Here is my top tip; If you want to test out some higher learning, a lot of universities (including some of the big names) offer free online courses that you can just sign up for. Go check out your university of choice for more details, or try this post at Life Hacker to get started.
Put in The Hours
Higher net worth households work a higher number of hours (40+ according to the report). I guess this kind of makes sense, more work equals more money, but I’d like to challenge you a little here. I think you should work hard at work, but I also think that you need to put in the hours after work too.
Work on your finances, streamline your personal systems, negotiate the best deal on your bills and investigate investment or business strategies. The time you put in outside your normal working hours is crucial to your success and doing this alone will set you apart from a lot of other people. Finding the time to do these things can be difficult, see if my post on how to find more time and be super productive helps.
Be a Smart Investor
70 percent of millionaires use an adviser, but only 30 percent use a financial adviser. This is good news for anyone that is not a millionaire because it means that most financially successful people look after their own finances. I think that this is really important to your own success, you need to understand your finances. Don’t give this job away to someone else, find the right advice and then make the decisions yourself, you will learn a whole lot more as a result.
According to the report, one thing that pretty well all millionaires do use is an accountant. I completely agree with this strategy, accounting and more specifically your taxes should not be a DIY exercise. Pay the small amount of money it costs to have someone do this for you, not matter how simple or complex your finances are. I guarantee they will make the money back for you in the process, after all it’s their business, so they should be good at it.
Be Willing to Take Risks
I’m an advocate of risk taking. I’m a really crap gambler though, so I don’t do things on a whim or roll of the dice, I do my homework first and make informed decisions. There is almost always an element of risk in a financial transaction that has the potential to make you money, but if you are a smart investor the chances aren’t usually too high. Take calculated risks and know your limits.
Own You Own Business
A great number of wealthy people own their own business. Aside from other benefits, like tax perks, it can be a lot more lucrative to be the owner of the business rather than the employee. There is usually also a trade off though, owning your own business is hard work, it requires a lot of time and often many sacrifices. If you do not have a burning desire to own a business, then stick to being an employee and practice being a smart investor.

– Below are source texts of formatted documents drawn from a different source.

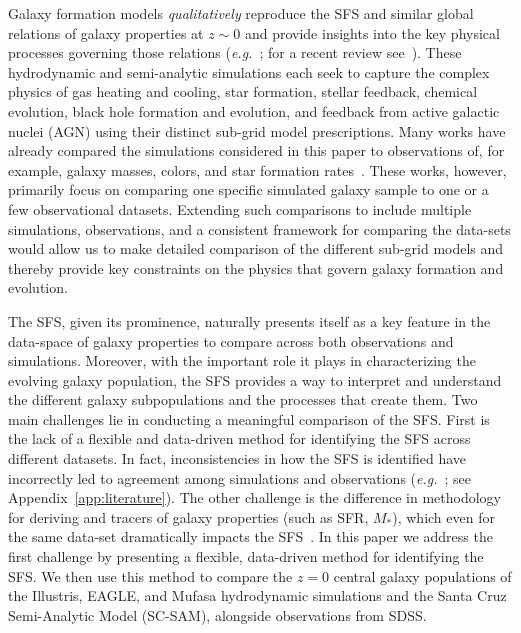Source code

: \documentclass[tighten, preprint]{aastex62}
\begin{document}
Galaxy formation models \emph{qualitatively} reproduce the SFS and 
similar global relations of galaxy properties at $z\sim0$ 
and provide insights into the key physical processes governing those relations 
(\emph{e.g.}~\citealt{vogelsberger2014,genel2014, schaye2015, somerville2015a, dave2017}; 
for a recent review see~\citealt{somerville2015}). These hydrodynamic and 
semi-analytic simulations each seek to capture the complex physics of 
gas heating and cooling, star formation, stellar feedback, chemical 
evolution, black hole formation and evolution, and feedback from active 
galactic nuclei (AGN) using their distinct sub-grid model prescriptions.
Many works have already compared the simulations considered in this paper to 
observations of, for example, galaxy masses, colors, and star formation 
rates~\citep[\emph{e.g.}][]{vogelsberger2014, genel2014, torrey2014, sparre2015, schaye2015, bluck2016, dave2017, somerville2015}. 
These works, however, primarily focus on comparing one specific simulated 
galaxy sample to one or a few observational datasets. Extending such 
comparisons to include multiple simulations, observations, and a 
consistent framework for comparing the data-sets would allow us to make 
detailed comparison of the different sub-grid models and thereby provide 
key constraints on the physics that govern galaxy formation and evolution.  

The SFS, given its prominence, naturally presents itself as a key feature 
in the data-space of galaxy properties to compare across both observations 
and simulations. Moreover, with the important role it plays in characterizing 
the evolving galaxy population, the SFS provides a way to interpret and 
understand the different galaxy subpopulations and the processes that create them.
Two main challenges lie in conducting a meaningful comparison of the SFS. First 
is the lack of a flexible and data-driven method for identifying the SFS across 
different datasets. In fact, inconsistencies in how the SFS is identified 
have incorrectly led to agreement among simulations and 
observations (\emph{e.g.}~\citealt{somerville2015}; 
see Appendix~\ref{app:literature}). %
The other challenge is the difference in methodology for deriving and 
tracers of galaxy properties (such as SFR, $M_*$), which even for the same 
data-set dramatically impacts the SFS~\citep[\emph{e.g.}][]{speagle2014}. 
In this paper we address the first challenge by presenting a flexible, 
data-driven method for identifying the SFS. We then use this method to compare 
the $z = 0$ central galaxy populations of the Illustris, EAGLE, and {\sc Mufasa} 
hydrodynamic simulations and the Santa Cruz Semi-Analytic Model (SC-SAM), alongside 
observations from SDSS. 
\end{document}
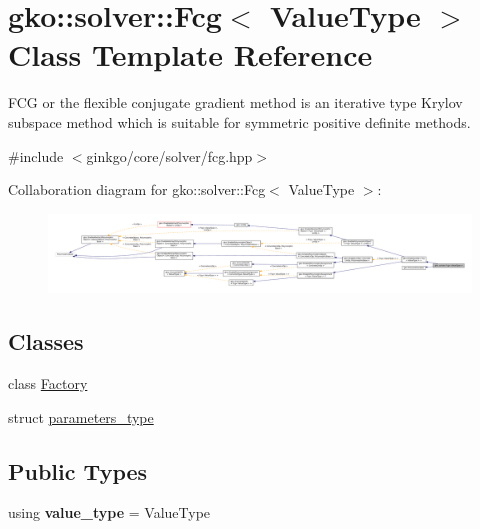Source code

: \hypertarget{classgko_1_1solver_1_1Fcg}{}\section{gko\+:\+:solver\+:\+:Fcg$<$ Value\+Type $>$ Class Template Reference}
\label{classgko_1_1solver_1_1Fcg}


F\+CG or the flexible conjugate gradient method is an iterative type Krylov subspace method which is suitable for symmetric positive definite methods.  




{\ttfamily \#include $<$ginkgo/core/solver/fcg.\+hpp$>$}



Collaboration diagram for gko\+:\+:solver\+:\+:Fcg$<$ Value\+Type $>$\+:
\nopagebreak
\begin{figure}[H]
\begin{center}
\leavevmode
\includegraphics[width=350pt]{classgko_1_1solver_1_1Fcg__coll__graph}
\end{center}
\end{figure}
\subsection*{Classes}
\begin{DoxyCompactItemize}
\item 
class \hyperlink{classgko_1_1solver_1_1Fcg_1_1Factory}{Factory}
\item 
struct \hyperlink{structgko_1_1solver_1_1Fcg_1_1parameters__type}{parameters\+\_\+type}
\end{DoxyCompactItemize}
\subsection*{Public Types}
\begin{DoxyCompactItemize}
\item 
\mbox{\label{classgko_1_1solver_1_1Fcg_aacc2d9bd24b654a16f9eb6719d5de1bb}} 
using {\bfseries value\+\_\+type} = Value\+Type
\end{DoxyCompactItemize}
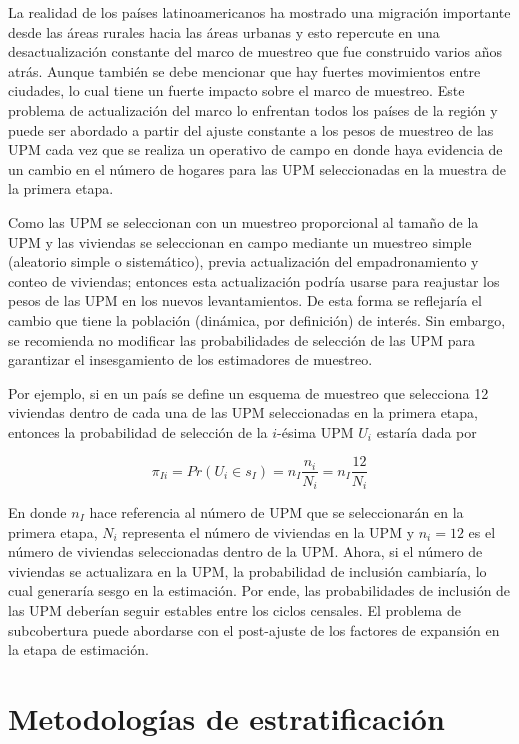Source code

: \documentclass[
  12pt,
]{book}
\begin{document}
La realidad de los países latinoamericanos ha mostrado una migración importante desde las áreas rurales hacia las áreas urbanas y esto repercute en una desactualización constante del marco de muestreo que fue construido varios años atrás. Aunque también se debe mencionar que hay fuertes movimientos entre ciudades, lo cual tiene un fuerte impacto sobre el marco de muestreo. Este problema de actualización del marco lo enfrentan todos los países de la región y puede ser abordado a partir del ajuste constante a los pesos de muestreo de las UPM cada vez que se realiza un operativo de campo en donde haya evidencia de un cambio en el número de hogares para las UPM seleccionadas en la muestra de la primera etapa.

Como las UPM se seleccionan con un muestreo proporcional al tamaño de la UPM y las viviendas se seleccionan en campo mediante un muestreo simple (aleatorio simple o sistemático), previa actualización del empadronamiento y conteo de viviendas; entonces esta actualización podría usarse para reajustar los pesos de las UPM en los nuevos levantamientos. De esta forma se reflejaría el cambio que tiene la población (dinámica, por definición) de interés. Sin embargo, se recomienda no modificar las probabilidades de selección de las UPM para garantizar el insesgamiento de los estimadores de muestreo.

Por ejemplo, si en un país se define un esquema de muestreo que selecciona 12 viviendas dentro de cada una de las UPM seleccionadas en la primera etapa, entonces la probabilidad de selección de la \(i\)-ésima UPM \(U_i\) estaría dada por

\[
\pi_{Ii}=Pr(U_i \in s_I)=n_I\frac{n_i}{N_i}=n_I\frac{12}{N_i}
\]

En donde \(n_I\) hace referencia al número de UPM que se seleccionarán en la primera etapa, \(N_i\) representa el número de viviendas en la UPM y \(n_i=12\) es el número de viviendas seleccionadas dentro de la UPM. Ahora, si el número de viviendas se actualizara en la UPM, la probabilidad de inclusión cambiaría, lo cual generaría sesgo en la estimación. Por ende, las probabilidades de inclusión de las UPM deberían seguir estables entre los ciclos censales. El problema de subcobertura puede abordarse con el post-ajuste de los factores de expansión en la etapa de estimación.

\hypertarget{metodologuxedas-de-estratificaciuxf3n}{%
\chapter{Metodologías de estratificación}\label{metodologuxedas-de-estratificaciuxf3n}}
\end{document}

If you do have the entrepreneurial bug, then spend (a lot of) time thinking about what it is you want to achieve. Businesses come in all shapes and sizes, including micro business (or side businesses) which generally don’t make huge amounts of money, but then they don’t need to cost a lot of money or time to run either. Find ways to test your ideas while enjoying the comforts of being an employee for someone else first if you can. Decide if the idea really does suit you in practice and most importantly if it is viable.
Important reminder; Solo entrepreneurs may want to consider their future plans for investments and loans before venturing off too quickly. Although low doc and no doc loans are available, many financial institutions don’t like lending money to small businesses or sole traders, so keep this in mind for the early stages of business ownership.
What do you think the key things are in order to become a millionaire and what are you doing about them?